Different Ways To Make Money.
You might have heard of the book “Rich Dad Poor Dad” as it is one of the most read and familiar books as it brings out four different structures where people make money, this structures are referred as the cash flow quadrant as it involves employees, small business owners big business owners, and the investors. It is crucial to view a website page in order to learn more about these issues.
Essentially, if you want to make more money as an individual then you have to be in control of the amount of money you make. Having your own business is key, whereby you are able to control your own paycheck rather than letting another person determine what your income will be and when to get it. The different cash flow quadrants enables a person in making wise decisions on his current positioning and his future.
An employee occupies the first quadrant. An employee is the most common way of making money for most people even though it is the most in effective way to make money as it is less secure and that the employees trade their valuable time to benefit the employers. Employees suffer a number of tax disadvantages, compared to those people who own business. Employees lack the leisure to lay off most of their tax burdens as they are normally controlled and governed by their employers.

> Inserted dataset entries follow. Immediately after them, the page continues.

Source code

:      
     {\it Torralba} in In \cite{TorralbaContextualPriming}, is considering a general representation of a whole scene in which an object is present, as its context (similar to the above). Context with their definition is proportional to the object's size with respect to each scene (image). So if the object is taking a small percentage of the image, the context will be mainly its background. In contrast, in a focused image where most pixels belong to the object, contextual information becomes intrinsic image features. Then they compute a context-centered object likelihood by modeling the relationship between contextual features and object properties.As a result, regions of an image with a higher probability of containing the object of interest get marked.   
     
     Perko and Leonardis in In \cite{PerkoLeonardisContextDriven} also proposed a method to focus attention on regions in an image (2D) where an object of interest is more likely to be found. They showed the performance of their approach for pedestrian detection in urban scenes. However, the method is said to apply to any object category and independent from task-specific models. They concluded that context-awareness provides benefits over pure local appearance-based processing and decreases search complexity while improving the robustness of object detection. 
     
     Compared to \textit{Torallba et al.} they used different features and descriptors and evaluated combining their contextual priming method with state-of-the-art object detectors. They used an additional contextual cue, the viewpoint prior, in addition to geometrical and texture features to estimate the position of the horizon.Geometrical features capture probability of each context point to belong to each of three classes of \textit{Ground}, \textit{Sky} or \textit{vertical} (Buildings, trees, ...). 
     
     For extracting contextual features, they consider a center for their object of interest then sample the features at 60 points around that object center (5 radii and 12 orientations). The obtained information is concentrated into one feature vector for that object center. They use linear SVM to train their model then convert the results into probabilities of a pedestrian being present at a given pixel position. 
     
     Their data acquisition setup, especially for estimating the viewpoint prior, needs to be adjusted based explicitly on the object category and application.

The second cash flow quadrant involve the small business owners, having a small business, mostly results to a substantial reward to the owner. The main problem with being an employee or self-employed is that you are directly swapping time for money, and when you aren’t swapping your time, you aren’t making any money. There is a great compromise on your financial stability as you are only able to earn by exchanging your valuable time.
The third quadrant normally involves big business owners. Big business owners normally don’t have a ceiling to their earnings as they are not limited by time compared to the small business owners. They often choose to invest more capital so as to earn more than employing less capital. Big business owners are thus able to secure on their sources of income as they have a wider variety.
The fourth and last quadrant of cash flow includes an investor. An investor is a person who allocates huge capital with expectations of future financial returns. They normally invest on big plans and ideas. it involves few people as it requires great capital.